━━ Working data ━━

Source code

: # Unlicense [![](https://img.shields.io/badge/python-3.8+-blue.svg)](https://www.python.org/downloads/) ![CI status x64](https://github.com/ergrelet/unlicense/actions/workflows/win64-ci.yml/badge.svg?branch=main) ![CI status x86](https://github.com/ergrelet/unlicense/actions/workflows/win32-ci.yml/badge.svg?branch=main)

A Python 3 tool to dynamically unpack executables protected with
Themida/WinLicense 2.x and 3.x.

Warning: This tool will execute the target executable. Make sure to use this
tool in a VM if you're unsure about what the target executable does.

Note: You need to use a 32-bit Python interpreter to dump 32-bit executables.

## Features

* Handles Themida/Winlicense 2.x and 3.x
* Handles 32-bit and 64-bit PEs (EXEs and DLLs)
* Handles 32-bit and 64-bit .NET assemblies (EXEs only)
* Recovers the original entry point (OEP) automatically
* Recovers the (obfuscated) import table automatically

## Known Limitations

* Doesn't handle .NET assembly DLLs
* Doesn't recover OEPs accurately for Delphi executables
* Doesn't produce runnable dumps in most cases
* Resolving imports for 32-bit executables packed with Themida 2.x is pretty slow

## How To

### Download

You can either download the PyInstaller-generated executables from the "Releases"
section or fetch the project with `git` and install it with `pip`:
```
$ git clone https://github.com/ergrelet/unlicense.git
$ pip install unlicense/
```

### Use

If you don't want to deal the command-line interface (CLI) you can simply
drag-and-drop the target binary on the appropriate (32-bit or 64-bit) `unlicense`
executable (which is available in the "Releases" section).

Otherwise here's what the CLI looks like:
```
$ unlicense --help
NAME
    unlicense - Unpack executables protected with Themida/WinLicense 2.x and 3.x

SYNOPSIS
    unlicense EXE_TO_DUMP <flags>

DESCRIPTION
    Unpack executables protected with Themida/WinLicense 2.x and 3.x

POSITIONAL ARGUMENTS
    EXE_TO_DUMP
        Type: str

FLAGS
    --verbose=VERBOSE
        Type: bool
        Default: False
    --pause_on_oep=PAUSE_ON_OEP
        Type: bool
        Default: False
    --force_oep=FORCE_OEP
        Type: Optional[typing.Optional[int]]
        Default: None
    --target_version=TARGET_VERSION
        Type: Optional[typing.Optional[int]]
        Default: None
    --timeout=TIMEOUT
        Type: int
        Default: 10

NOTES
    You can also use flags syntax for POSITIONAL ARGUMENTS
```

━━━

What the task requires:
Note which lines carry the word "executables" in the material, then copy each of them.

Written solution:
A Python 3 tool to dynamically unpack executables protected with
Note: You need to use a 32-bit Python interpreter to dump 32-bit executables.
* Doesn't recover OEPs accurately for Delphi executables
* Resolving imports for 32-bit executables packed with Themida 2.x is pretty slow
You can either download the PyInstaller-generated executables from the "Releases"
    unlicense - Unpack executables protected with Themida/WinLicense 2.x and 3.x
    Unpack executables protected with Themida/WinLicense 2.x and 3.x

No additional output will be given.